### WHAT YOU SHOULD DO
From the material below, copy out each line with the word "tracking" in it.

START DATA LISTING

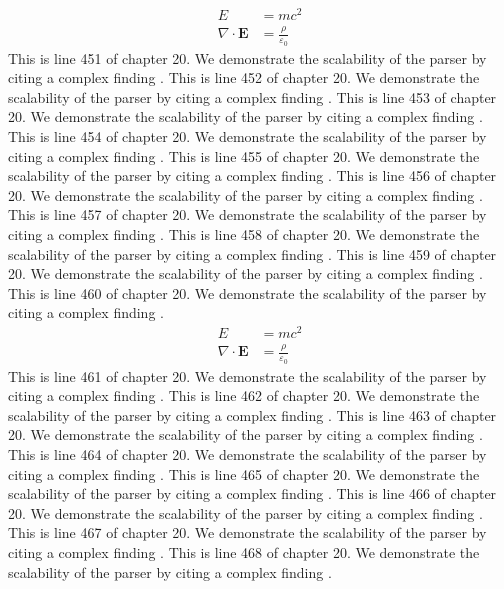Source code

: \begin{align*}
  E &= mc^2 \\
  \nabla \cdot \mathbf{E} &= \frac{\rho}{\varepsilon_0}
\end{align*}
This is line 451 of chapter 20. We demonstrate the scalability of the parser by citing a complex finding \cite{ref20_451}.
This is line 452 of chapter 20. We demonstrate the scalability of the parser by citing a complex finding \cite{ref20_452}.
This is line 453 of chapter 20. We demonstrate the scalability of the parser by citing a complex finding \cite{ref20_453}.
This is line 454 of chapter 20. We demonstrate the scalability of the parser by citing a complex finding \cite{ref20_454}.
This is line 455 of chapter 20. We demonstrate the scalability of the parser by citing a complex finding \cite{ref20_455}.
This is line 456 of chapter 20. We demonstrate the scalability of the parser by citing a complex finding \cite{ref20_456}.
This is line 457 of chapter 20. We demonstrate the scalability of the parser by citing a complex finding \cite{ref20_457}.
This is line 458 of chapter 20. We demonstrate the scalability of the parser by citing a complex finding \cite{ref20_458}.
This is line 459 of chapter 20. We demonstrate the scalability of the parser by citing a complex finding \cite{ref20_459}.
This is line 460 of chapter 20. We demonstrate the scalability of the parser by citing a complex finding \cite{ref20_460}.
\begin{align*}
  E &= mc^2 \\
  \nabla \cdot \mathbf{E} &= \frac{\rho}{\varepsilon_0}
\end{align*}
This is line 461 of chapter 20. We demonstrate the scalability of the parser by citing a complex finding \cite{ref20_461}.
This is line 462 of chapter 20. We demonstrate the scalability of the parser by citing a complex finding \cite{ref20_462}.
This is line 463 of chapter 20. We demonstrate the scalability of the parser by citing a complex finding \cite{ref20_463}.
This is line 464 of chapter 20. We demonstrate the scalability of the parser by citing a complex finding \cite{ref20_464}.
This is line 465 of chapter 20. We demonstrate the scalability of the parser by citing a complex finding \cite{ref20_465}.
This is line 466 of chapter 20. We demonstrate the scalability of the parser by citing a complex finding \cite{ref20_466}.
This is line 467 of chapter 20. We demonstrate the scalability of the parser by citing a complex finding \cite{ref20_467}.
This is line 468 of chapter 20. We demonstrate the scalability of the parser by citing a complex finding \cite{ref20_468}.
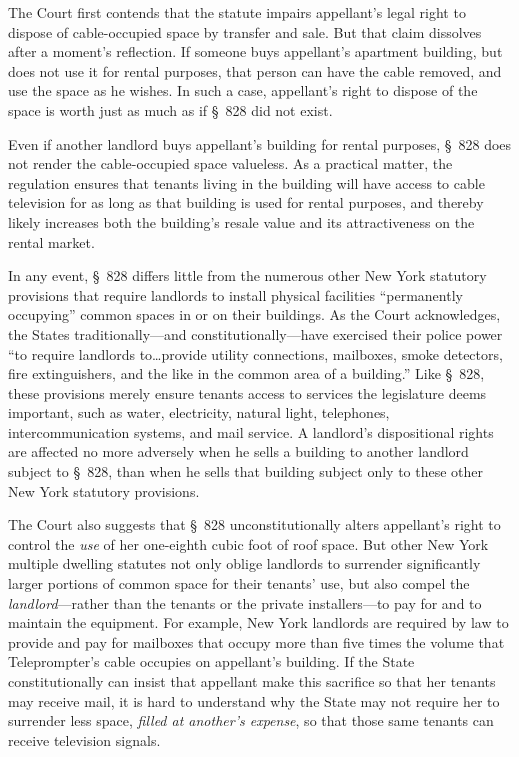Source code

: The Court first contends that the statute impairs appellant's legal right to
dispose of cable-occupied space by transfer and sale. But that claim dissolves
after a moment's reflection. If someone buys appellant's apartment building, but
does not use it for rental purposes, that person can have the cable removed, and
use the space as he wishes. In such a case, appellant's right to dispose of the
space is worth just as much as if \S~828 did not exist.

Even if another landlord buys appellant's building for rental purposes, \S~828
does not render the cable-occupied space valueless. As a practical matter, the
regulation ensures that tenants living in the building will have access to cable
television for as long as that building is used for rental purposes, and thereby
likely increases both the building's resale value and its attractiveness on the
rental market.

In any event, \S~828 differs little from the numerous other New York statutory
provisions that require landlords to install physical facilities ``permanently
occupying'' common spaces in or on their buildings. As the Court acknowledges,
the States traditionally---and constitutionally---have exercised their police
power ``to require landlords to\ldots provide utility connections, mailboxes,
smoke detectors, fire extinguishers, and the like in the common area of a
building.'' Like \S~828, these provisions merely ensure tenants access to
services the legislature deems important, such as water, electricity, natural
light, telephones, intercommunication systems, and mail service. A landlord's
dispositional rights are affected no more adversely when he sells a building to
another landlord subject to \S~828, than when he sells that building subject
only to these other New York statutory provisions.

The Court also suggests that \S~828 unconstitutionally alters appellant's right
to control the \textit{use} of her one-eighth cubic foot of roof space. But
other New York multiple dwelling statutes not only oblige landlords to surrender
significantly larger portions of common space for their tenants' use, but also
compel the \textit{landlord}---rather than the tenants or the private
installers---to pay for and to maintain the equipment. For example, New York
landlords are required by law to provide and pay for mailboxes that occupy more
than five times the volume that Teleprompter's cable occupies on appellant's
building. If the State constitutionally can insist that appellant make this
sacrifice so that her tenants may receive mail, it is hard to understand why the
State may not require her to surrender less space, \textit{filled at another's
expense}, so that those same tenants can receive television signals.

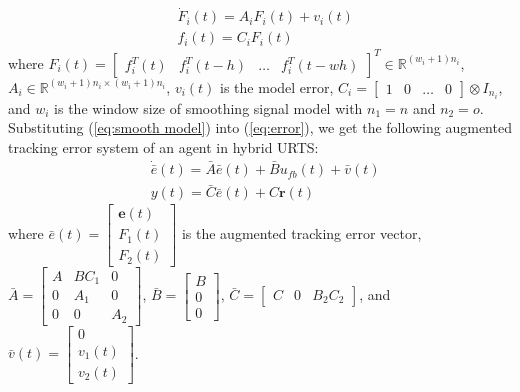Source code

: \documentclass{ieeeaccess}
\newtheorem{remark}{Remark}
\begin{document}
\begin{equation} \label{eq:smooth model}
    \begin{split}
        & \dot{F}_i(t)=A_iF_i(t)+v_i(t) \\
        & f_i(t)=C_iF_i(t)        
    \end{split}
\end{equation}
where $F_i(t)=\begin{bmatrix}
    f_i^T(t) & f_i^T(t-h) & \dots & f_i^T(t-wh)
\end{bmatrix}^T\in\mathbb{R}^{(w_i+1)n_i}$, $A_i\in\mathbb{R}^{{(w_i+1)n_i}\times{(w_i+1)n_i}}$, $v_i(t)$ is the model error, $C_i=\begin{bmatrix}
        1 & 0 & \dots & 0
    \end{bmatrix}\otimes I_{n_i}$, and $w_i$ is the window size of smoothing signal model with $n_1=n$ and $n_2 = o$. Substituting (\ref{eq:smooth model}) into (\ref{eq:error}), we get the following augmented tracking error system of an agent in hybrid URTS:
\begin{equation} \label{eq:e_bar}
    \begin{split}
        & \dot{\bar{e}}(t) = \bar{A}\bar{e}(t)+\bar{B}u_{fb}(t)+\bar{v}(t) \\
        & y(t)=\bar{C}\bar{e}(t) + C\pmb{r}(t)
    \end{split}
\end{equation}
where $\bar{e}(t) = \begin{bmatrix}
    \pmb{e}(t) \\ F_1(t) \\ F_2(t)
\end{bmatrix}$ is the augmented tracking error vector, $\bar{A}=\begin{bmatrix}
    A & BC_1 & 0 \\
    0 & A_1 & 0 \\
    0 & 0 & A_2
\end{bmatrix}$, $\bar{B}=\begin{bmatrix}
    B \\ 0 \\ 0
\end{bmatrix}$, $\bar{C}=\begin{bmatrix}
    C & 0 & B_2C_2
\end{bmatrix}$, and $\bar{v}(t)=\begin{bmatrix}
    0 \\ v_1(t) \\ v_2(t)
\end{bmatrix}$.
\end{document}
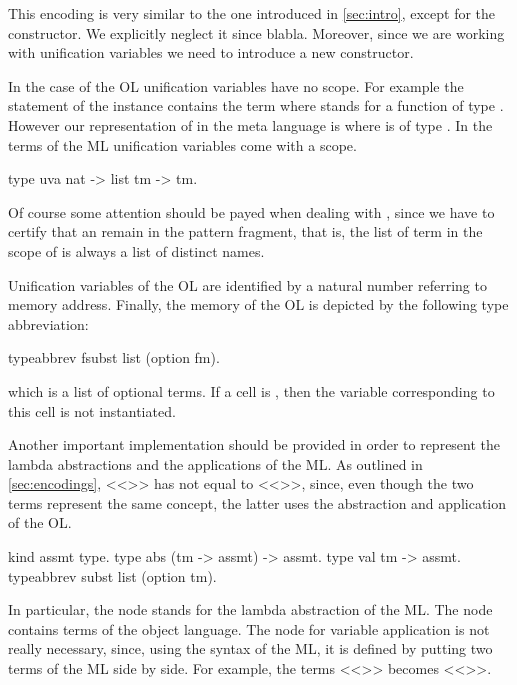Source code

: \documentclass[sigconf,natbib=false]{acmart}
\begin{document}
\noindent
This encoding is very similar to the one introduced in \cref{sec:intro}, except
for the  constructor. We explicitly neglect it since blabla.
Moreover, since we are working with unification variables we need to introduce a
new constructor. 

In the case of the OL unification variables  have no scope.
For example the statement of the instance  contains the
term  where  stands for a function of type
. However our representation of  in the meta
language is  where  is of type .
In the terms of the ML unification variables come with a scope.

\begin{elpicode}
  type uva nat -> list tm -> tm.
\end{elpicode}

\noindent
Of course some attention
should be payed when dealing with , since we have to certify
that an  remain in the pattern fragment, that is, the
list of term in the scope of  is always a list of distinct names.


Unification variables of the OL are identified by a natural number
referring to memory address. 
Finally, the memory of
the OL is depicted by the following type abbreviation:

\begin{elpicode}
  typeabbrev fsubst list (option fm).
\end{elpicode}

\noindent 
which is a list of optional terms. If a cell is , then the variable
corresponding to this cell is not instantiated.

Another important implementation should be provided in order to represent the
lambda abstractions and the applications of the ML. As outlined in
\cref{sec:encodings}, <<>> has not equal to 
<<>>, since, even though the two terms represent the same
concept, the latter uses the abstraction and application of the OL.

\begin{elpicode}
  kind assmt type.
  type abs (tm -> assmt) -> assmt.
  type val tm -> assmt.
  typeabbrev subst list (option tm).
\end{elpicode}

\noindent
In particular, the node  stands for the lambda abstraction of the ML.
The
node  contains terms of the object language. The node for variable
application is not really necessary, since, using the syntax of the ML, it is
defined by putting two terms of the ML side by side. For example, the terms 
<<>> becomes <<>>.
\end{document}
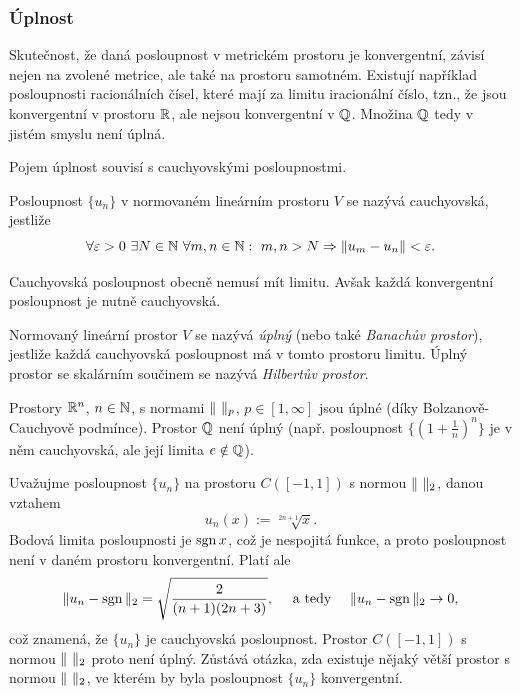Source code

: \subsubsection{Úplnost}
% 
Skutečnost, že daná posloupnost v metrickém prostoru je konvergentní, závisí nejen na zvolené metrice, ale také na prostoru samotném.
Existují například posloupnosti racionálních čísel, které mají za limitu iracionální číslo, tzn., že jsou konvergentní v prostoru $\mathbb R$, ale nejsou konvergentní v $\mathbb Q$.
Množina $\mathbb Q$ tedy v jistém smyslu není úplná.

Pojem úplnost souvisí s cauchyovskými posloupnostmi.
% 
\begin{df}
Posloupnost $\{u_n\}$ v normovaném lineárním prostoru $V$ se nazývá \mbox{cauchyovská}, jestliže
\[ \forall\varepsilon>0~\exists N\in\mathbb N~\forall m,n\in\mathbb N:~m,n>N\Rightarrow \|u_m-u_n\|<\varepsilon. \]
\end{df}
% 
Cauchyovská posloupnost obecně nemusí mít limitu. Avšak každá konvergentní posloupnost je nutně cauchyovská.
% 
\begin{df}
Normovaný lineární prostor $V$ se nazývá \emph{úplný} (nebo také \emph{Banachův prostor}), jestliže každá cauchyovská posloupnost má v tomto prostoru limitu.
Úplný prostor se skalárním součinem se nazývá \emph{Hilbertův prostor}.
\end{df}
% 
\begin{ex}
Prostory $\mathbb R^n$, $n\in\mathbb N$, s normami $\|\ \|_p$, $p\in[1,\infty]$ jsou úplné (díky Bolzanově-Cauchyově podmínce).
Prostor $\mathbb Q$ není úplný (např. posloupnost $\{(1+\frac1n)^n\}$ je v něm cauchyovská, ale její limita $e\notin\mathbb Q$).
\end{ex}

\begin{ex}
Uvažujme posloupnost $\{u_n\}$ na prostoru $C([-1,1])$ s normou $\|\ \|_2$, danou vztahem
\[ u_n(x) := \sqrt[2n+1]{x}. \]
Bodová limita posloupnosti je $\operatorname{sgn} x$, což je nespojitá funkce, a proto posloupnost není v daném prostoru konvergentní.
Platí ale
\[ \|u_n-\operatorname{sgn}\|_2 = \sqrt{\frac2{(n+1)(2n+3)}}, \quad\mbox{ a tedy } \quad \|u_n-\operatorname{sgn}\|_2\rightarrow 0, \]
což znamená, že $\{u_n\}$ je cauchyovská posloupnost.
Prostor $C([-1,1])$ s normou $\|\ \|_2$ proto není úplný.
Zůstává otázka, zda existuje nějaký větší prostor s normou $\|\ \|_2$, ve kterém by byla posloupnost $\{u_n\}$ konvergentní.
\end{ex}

END DATA LISTING

### EXERCISE RESPONSE
    \end{bmatrix}\otimes I_{n_i}$, and $w_i$ is the window size of smoothing signal model with $n_1=n$ and $n_2 = o$. Substituting (\ref{eq:smooth model}) into (\ref{eq:error}), we get the following augmented tracking error system of an agent in hybrid URTS:
\end{bmatrix}$ is the augmented tracking error vector, $\bar{A}=\begin{bmatrix}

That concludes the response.